Segment Start: Supplied material

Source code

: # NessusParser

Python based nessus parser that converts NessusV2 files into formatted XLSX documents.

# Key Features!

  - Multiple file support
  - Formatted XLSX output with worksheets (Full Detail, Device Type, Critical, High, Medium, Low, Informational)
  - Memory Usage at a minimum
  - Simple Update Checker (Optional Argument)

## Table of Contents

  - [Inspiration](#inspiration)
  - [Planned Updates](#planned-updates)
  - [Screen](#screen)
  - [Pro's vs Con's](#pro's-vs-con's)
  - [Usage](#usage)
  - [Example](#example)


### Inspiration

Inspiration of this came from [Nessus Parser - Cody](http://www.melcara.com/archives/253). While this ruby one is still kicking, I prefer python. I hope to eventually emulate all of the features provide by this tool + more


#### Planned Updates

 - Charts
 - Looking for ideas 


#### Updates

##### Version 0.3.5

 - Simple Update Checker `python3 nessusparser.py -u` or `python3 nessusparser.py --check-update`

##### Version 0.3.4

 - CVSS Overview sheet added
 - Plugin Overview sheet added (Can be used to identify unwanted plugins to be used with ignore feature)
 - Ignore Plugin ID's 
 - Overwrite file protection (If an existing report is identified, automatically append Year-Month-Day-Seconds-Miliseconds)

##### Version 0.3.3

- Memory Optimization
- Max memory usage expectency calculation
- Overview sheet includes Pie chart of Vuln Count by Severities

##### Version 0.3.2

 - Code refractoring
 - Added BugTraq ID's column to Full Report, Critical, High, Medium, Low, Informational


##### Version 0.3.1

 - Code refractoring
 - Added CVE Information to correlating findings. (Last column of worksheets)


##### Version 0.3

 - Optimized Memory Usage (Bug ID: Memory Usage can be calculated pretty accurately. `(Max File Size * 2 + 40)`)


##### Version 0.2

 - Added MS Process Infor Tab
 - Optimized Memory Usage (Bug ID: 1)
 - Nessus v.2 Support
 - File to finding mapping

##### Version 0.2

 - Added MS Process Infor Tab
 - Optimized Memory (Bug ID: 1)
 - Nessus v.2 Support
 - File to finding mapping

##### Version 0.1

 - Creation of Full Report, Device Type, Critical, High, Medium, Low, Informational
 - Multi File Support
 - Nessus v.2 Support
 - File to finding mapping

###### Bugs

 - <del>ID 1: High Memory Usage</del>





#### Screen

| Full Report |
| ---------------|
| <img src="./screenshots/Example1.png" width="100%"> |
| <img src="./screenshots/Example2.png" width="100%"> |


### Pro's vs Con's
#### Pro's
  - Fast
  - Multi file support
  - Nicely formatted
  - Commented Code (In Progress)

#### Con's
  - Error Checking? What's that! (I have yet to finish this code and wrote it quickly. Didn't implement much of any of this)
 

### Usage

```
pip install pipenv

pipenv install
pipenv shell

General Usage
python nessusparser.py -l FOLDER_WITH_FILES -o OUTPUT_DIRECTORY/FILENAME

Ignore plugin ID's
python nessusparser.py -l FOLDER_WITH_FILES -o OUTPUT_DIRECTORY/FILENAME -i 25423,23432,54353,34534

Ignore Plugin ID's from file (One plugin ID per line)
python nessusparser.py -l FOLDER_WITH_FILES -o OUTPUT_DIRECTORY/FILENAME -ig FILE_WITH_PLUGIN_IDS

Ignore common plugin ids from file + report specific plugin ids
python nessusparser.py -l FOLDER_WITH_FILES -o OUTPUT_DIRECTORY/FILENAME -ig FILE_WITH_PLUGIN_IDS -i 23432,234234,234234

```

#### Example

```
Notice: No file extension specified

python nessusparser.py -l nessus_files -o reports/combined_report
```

Segment End: Supplied material

Give the data again, exactly as it appears above.

Source code

: # NessusParser

Python based nessus parser that converts NessusV2 files into formatted XLSX documents.

# Key Features!

  - Multiple file support
  - Formatted XLSX output with worksheets (Full Detail, Device Type, Critical, High, Medium, Low, Informational)
  - Memory Usage at a minimum
  - Simple Update Checker (Optional Argument)

## Table of Contents

  - [Inspiration](#inspiration)
  - [Planned Updates](#planned-updates)
  - [Screen](#screen)
  - [Pro's vs Con's](#pro's-vs-con's)
  - [Usage](#usage)
  - [Example](#example)


### Inspiration

Inspiration of this came from [Nessus Parser - Cody](http://www.melcara.com/archives/253). While this ruby one is still kicking, I prefer python. I hope to eventually emulate all of the features provide by this tool + more


#### Planned Updates

 - Charts
 - Looking for ideas 


#### Updates

##### Version 0.3.5

 - Simple Update Checker `python3 nessusparser.py -u` or `python3 nessusparser.py --check-update`

##### Version 0.3.4

 - CVSS Overview sheet added
 - Plugin Overview sheet added (Can be used to identify unwanted plugins to be used with ignore feature)
 - Ignore Plugin ID's 
 - Overwrite file protection (If an existing report is identified, automatically append Year-Month-Day-Seconds-Miliseconds)

##### Version 0.3.3

- Memory Optimization
- Max memory usage expectency calculation
- Overview sheet includes Pie chart of Vuln Count by Severities

##### Version 0.3.2

 - Code refractoring
 - Added BugTraq ID's column to Full Report, Critical, High, Medium, Low, Informational


##### Version 0.3.1

 - Code refractoring
 - Added CVE Information to correlating findings. (Last column of worksheets)


##### Version 0.3

 - Optimized Memory Usage (Bug ID: Memory Usage can be calculated pretty accurately. `(Max File Size * 2 + 40)`)


##### Version 0.2

 - Added MS Process Infor Tab
 - Optimized Memory Usage (Bug ID: 1)
 - Nessus v.2 Support
 - File to finding mapping

##### Version 0.2

 - Added MS Process Infor Tab
 - Optimized Memory (Bug ID: 1)
 - Nessus v.2 Support
 - File to finding mapping

##### Version 0.1

 - Creation of Full Report, Device Type, Critical, High, Medium, Low, Informational
 - Multi File Support
 - Nessus v.2 Support
 - File to finding mapping

###### Bugs

 - <del>ID 1: High Memory Usage</del>





#### Screen

| Full Report |
| ---------------|
| <img src="./screenshots/Example1.png" width="100%"> |
| <img src="./screenshots/Example2.png" width="100%"> |


### Pro's vs Con's
#### Pro's
  - Fast
  - Multi file support
  - Nicely formatted
  - Commented Code (In Progress)

#### Con's
  - Error Checking? What's that! (I have yet to finish this code and wrote it quickly. Didn't implement much of any of this)
 

### Usage

```
pip install pipenv

pipenv install
pipenv shell

General Usage
python nessusparser.py -l FOLDER_WITH_FILES -o OUTPUT_DIRECTORY/FILENAME

Ignore plugin ID's
python nessusparser.py -l FOLDER_WITH_FILES -o OUTPUT_DIRECTORY/FILENAME -i 25423,23432,54353,34534

Ignore Plugin ID's from file (One plugin ID per line)
python nessusparser.py -l FOLDER_WITH_FILES -o OUTPUT_DIRECTORY/FILENAME -ig FILE_WITH_PLUGIN_IDS

Ignore common plugin ids from file + report specific plugin ids
python nessusparser.py -l FOLDER_WITH_FILES -o OUTPUT_DIRECTORY/FILENAME -ig FILE_WITH_PLUGIN_IDS -i 23432,234234,234234

```

#### Example

```
Notice: No file extension specified

python nessusparser.py -l nessus_files -o reports/combined_report
```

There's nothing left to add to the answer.